Fraud management is an essential part of issuing cards. As the card transaction is being authorised (checked against the account balance), a simultaneous fraud check is undertaken to protect against fraud. These are described in Authorisation above.
If fraud is suspected the transaction will not be authorised, and the fraud management team contacts the customer by telephone or SMS message to verify that they have the card and were undertaking the transaction.
They operate 24/7/365 days a year, and to ensure business continuity in the event of an incident that prevents the main fraud management centre from functioning they have dual operational sites in a different region of the country, or even in a different country.
Customers can lose their card, or they can be stolen. Chip and PIN and EMV 3D Secure make it more difficult to use a stolen card that has been reported, but there remains a risk for contactless transactions until the internal transaction counters force a PIN to be used.
Issuing banks provide 24/7/365 telephone services or via their mobile app to report lost and stolen cards and any fraudulent transactions that occur. Reporting the card lost or stolen also triggers a replacement card to be produced and dispatched as soon as possible.
Card scheme rules allow customers to dispute transactions within time limits if there is a problem with the goods that were the subject of the transaction.
This is the process where a customer disputes a transaction with a merchant because the goods delivered were faulty, not as described, or were not delivered.
The customer will request their bank to dispute the transaction with the merchant, providing details of the transaction including receipts, and if it isn’t resolved, it may cause the reversal of the transaction.
This requires the customer to authenticate that they have the card when undertaking online transactions, such as shopping at an online store. To prevent fraud, the customer’s bank (issuing bank) will request their customer to confirm that the transaction is valid by sending an SMS text message with a code that they must input to the pop-up screen that is part of the payment process or via their mobile app that requests confirmation using biometrics, such as fingerprint or face recognition.
Because the security check interrupts the buying process, and can lead to cart abandonment, merchants feared they would lose sales.
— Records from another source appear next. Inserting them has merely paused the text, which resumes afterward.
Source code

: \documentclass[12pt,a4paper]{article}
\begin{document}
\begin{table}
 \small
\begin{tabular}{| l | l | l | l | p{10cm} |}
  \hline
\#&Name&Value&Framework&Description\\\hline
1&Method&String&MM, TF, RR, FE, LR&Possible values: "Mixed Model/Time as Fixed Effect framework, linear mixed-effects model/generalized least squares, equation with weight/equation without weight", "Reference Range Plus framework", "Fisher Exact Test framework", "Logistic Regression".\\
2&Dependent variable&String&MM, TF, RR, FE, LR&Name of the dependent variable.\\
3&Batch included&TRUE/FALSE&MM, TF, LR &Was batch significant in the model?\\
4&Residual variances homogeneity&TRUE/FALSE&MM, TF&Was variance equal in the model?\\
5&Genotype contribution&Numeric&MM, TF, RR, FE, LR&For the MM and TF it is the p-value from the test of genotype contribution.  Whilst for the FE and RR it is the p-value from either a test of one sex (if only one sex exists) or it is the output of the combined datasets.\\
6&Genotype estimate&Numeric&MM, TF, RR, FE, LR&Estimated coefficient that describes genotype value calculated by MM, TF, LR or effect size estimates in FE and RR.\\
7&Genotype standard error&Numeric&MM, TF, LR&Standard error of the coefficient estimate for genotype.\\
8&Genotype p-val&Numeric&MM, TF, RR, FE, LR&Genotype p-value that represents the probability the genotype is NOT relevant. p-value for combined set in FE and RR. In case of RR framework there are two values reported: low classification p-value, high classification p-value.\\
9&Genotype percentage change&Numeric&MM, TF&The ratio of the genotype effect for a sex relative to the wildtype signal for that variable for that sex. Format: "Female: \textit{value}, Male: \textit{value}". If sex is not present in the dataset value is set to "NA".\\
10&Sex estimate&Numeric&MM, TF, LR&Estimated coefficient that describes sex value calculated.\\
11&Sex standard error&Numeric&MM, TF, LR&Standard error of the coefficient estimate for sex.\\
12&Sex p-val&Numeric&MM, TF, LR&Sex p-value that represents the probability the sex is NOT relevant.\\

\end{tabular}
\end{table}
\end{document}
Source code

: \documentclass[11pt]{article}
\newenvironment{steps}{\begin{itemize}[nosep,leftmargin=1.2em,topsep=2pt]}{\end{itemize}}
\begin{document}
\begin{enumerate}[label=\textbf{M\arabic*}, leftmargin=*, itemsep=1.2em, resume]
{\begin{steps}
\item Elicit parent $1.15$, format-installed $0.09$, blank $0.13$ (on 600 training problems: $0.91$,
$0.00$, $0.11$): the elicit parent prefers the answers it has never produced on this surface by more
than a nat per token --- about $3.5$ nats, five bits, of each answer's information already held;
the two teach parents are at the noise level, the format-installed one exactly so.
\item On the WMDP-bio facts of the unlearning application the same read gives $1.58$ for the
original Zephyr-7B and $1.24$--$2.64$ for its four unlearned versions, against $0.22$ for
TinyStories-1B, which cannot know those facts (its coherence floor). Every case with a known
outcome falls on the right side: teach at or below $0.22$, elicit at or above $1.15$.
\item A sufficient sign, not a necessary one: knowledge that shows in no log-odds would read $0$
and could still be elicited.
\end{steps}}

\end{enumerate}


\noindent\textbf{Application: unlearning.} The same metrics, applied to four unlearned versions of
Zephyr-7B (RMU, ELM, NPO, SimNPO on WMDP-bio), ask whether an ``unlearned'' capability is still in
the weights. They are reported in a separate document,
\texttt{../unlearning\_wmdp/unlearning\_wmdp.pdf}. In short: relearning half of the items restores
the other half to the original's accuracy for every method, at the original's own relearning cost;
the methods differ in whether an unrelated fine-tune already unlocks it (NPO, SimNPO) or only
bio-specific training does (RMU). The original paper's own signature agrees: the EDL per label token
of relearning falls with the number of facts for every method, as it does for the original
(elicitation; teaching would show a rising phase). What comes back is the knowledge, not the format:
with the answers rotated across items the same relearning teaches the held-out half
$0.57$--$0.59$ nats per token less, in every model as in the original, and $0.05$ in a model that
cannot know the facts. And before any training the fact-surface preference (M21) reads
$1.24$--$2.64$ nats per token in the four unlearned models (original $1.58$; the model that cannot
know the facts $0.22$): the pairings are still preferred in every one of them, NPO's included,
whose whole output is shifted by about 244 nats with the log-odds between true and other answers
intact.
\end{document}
However, the EMV scheme encourages issuing banks to use data and machine learning only to request authentication where necessary.
EMV 3D Secure includes additional information about the transaction, such as merchant location, delivery address and frequency of the customer using that merchant. This enables many banks to use machine learning to reduce the number of requests for authentication by understanding their customer’s buying patterns, their trusted merchants, and the risks associated with different websites.